** Work order **
Would you find each line in the entries below with the string "themes" and copy it?

┄┄┄┄┄┄┄┄┄┄┄┄┄┄┄┄┄┄┄┄

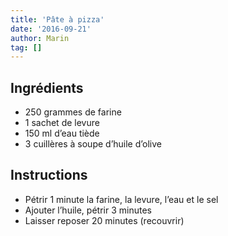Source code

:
 ```yaml
---
title: 'Pâte à pizza'
date: '2016-09-21'
author: Marin
tag: []
---
```

## Ingrédients
- 250 grammes de farine
- 1 sachet de levure
- 150 ml d’eau tiède
- 3 cuillères à soupe d’huile d’olive

## Instructions
- Pétrir 1 minute la farine, la levure, l’eau et le sel
- Ajouter l’huile, pétrir 3 minutes
- Laisser reposer 20 minutes (recouvrir)

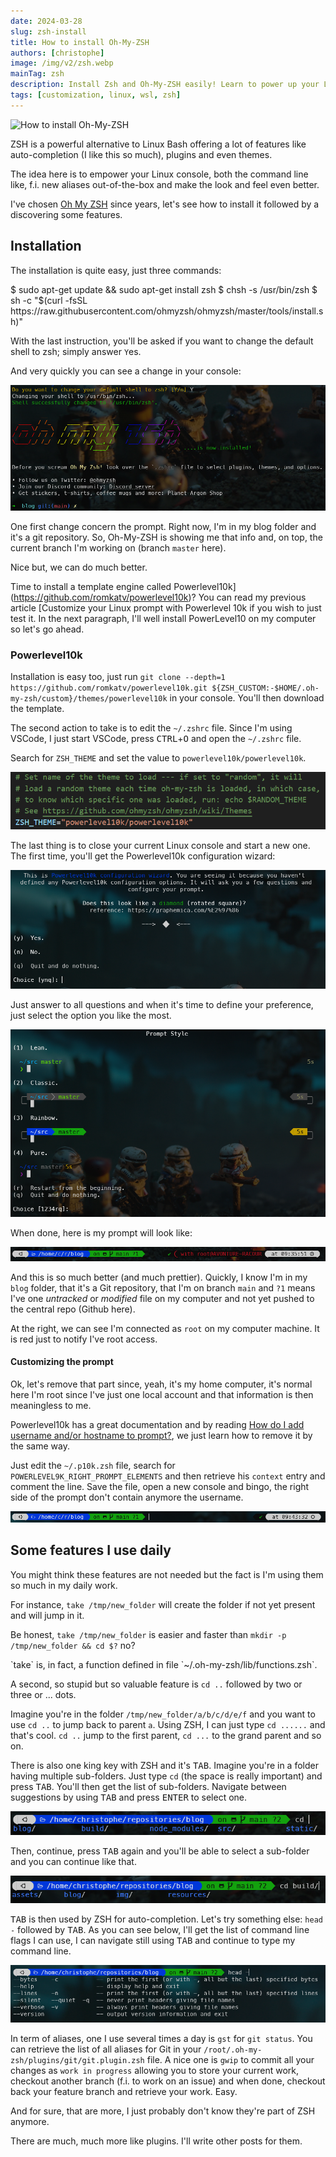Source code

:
```yaml
---
date: 2024-03-28
slug: zsh-install
title: How to install Oh-My-ZSH
authors: [christophe]
image: /img/v2/zsh.webp
mainTag: zsh
description: Install Zsh and Oh-My-ZSH easily! Learn to power up your Linux terminal with the Powerlevel10k theme, custom functions like take, and essential daily-use features.
tags: [customization, linux, wsl, zsh]
---
```

![How to install Oh-My-ZSH](/img/v2/zsh.webp)

ZSH is a powerful alternative to Linux Bash offering a lot of features like auto-completion (I like this so much), plugins and even themes.

The idea here is to empower your Linux console, both the command line like, f.i. new aliases out-of-the-box and make the look and feel even better.

I've chosen [Oh My ZSH](https://ohmyz.sh/) since years, let's see how to install it followed by a discovering some features.

<!-- truncate -->

## Installation

The installation is quite easy, just three commands:

<Terminal>
$ sudo apt-get update && sudo apt-get install zsh
$ chsh -s /usr/bin/zsh
$ sh -c "$(curl -fsSL https://raw.githubusercontent.com/ohmyzsh/ohmyzsh/master/tools/install.sh)"
</Terminal>

With the last instruction, you'll be asked if you want to change the default shell to zsh; simply answer `Y`es.

And very quickly you can see a change in your console:

![ZSH has been installed](./images/zsh_install.png)

One first change concern the prompt. Right now, I'm in my blog folder and it's a git repository. So, Oh-My-ZSH is showing me that info and, on top, the current branch I'm working on (branch `master` here).

Nice but, we can do much better.

Time to install a template engine called <Link to="/blog/powerlevel10k_sandbox">Powerlevel10k](https://github.com/romkatv/powerlevel10k)? You can read my previous article [Customize your Linux prompt with Powerlevel 10k</Link> if you wish to just test it. In the next paragraph, I'll well install PowerLevel10 on my computer so let's go ahead.

### Powerlevel10k

Installation is easy too, just run `git clone --depth=1 https://github.com/romkatv/powerlevel10k.git ${ZSH_CUSTOM:-$HOME/.oh-my-zsh/custom}/themes/powerlevel10k` in your console. You'll then download the template.

The second action to take is to edit the `~/.zshrc` file. Since I'm using VSCode, I just start VSCode, press <kbd>CTRL</kbd>+<kbd>O</kbd> and open the `~/.zshrc` file.

Search for `ZSH_THEME` and set the value to `powerlevel10k/powerlevel10k`.

![ZSH theme](./images/zsh_theme.png)

The last thing is to close your current Linux console and start a new one. The first time, you'll get the Powerlevel10k configuration wizard:

![ZSH configuration](./images/zsh_configuration.png)

Just answer to all questions and when it's time to define your preference, just select the option you like the most.

![ZSH - Set your preferences](./images/zsh_preferences.png)

When done, here is my prompt will look like:

![Powerlevel10k - New prompt](./images/powerlevel10k_prompt.png)

And this is so much better (and much prettier). Quickly, I know I'm in my `blog` folder, that it's a Git repository, that I'm on branch `main` and `?1` means I've one *untracked* or *modified* file on my computer and not yet pushed to the central repo (Github here).

At the right, we can see I'm connected as `root` on my computer machine. It is red just to notify I've root access.

#### Customizing the prompt

Ok, let's remove that part since, yeah, it's my home computer, it's normal here I'm root since I've just one local account and that information is then meaningless to me.

Powerlevel10k has a great documentation and by reading [How do I add username and/or hostname to prompt?](https://github.com/romkatv/powerlevel10k?tab=readme-ov-file#how-do-i-add-username-andor-hostname-to-prompt), we just learn how to remove it by the same way.

Just edit the `~/.p10k.zsh` file, search for `POWERLEVEL9K_RIGHT_PROMPT_ELEMENTS` and then retrieve his `context` entry and comment the line. Save the file, open a new console and bingo, the right side of the prompt don't contain anymore the username.

![Powerlevel10k - Prompt without username](./images/powerlevel10k_prompt_no_user.png)

## Some features I use daily

You might think these features are not needed but the fact is I'm using them so much in my daily work.

For instance, `take /tmp/new_folder` will create the folder if not yet present and will jump in it.

Be honest, `take /tmp/new_folder` is easier and faster than `mkdir -p /tmp/new_folder && cd $?` no?

<AlertBox variant="info" title="Take is just a custom function">
`take` is, in fact, a function defined in file `~/.oh-my-zsh/lib/functions.zsh`.

</AlertBox>

A second, so stupid but so valuable feature is `cd ..` followed by two or three or ... dots.

Imagine you're in the folder `/tmp/new_folder/a/b/c/d/e/f` and you want to use `cd ..` to jump back to parent `a`. Using ZSH, I can just type `cd ......` and that's cool. `cd ..` jump to the first parent, `cd ...` to the grand parent and so on.

There is also one king key with ZSH and it's <kbd>TAB</kbd>. Imagine you're in a folder having multiple sub-folders. Just type `cd` (the space is really important) and press <kbd>TAB</kbd>. You'll then get the list of sub-folders. Navigate between suggestions by using <kbd>TAB</kbd> and press <kbd>ENTER</kbd> to select one.

![ZSH - CD with tab](./images/zsh_cd.png)

Then, continue, press <kbd>TAB</kbd> again and you'll be able to select a sub-folder and you can continue like that.

![ZSH - CD with tab](./images/zsh_cd_again.png)

<kbd>TAB</kbd> is then used by ZSH for auto-completion. Let's try something else: `head -` followed by <kbd>TAB</kbd>. As you can see below, I'll get the list of command line flags I can use, I can navigate still using <kbd>TAB</kbd> and continue to type my command line.

![ZSH - head command auto-completion](./images/zsh_head_autocompletion.png)

In term of aliases, one I use several times a day is `gst` for `git status`. You can retrieve the list of all aliases for Git in your `/root/.oh-my-zsh/plugins/git/git.plugin.zsh` file. A nice one is `gwip` to commit all your changes as `work in progress` allowing you to store your current work, checkout another branch (f.i. to work on an issue) and when done, checkout back your feature branch and retrieve your work. Easy.

And for sure, that are more, I just probably don't know they're part of ZSH anymore.

There are much, much more like <Link to="/blog/tags/zsh">plugins</Link>. I'll write other posts for them.
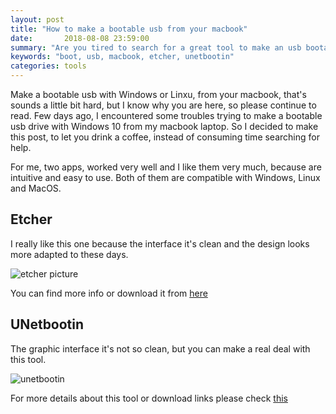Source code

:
 ```yaml
---
layout: post
title: "How to make a bootable usb from your macbook"
date:       2018-08-08 23:59:00
summary: "Are you tired to search for a great tool to make an usb bootable from your macbook ? Check this out and find two of the best tools: Etcher or UNetbootin"
keywords: "boot, usb, macbook, etcher, unetbootin"
categories: tools
---
```


Make a bootable usb with Windows or Linxu, from your macbook, that's sounds a little bit hard, but I know why you are here, so please continue to read. Few days ago, I encountered some troubles trying to make a bootable usb drive with Windows 10 from my macbook laptop. So I decided to make this post, to let you drink a coffee, instead of consuming time searching for help.

For me, two apps, worked very well and I like them very much, because are intuitive and easy to use. Both of them are compatible with Windows, Linux and MacOS.

## Etcher

I really like this one because the interface it's clean and the design looks more adapted to these days.

![etcher picture](https://etcher.io/static/screenshot.gif)

You can find more info or download it from [here](https://etcher.io/)

## UNetbootin

The graphic interface it's not so clean, but you can make a real deal with this tool.

![unetbootin](http://unetbootin.github.io/screenshot4.jpg)

For more details about this tool or download links please check [this](http://unetbootin.github.io/)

┄┄┄┄┄┄┄┄┄┄┄┄┄┄┄┄┄┄┄┄

** Exercise output **
ZSH is a powerful alternative to Linux Bash offering a lot of features like auto-completion (I like this so much), plugins and even themes.
Installation is easy too, just run `git clone --depth=1 https://github.com/romkatv/powerlevel10k.git ${ZSH_CUSTOM:-$HOME/.oh-my-zsh/custom}/themes/powerlevel10k` in your console. You'll then download the template.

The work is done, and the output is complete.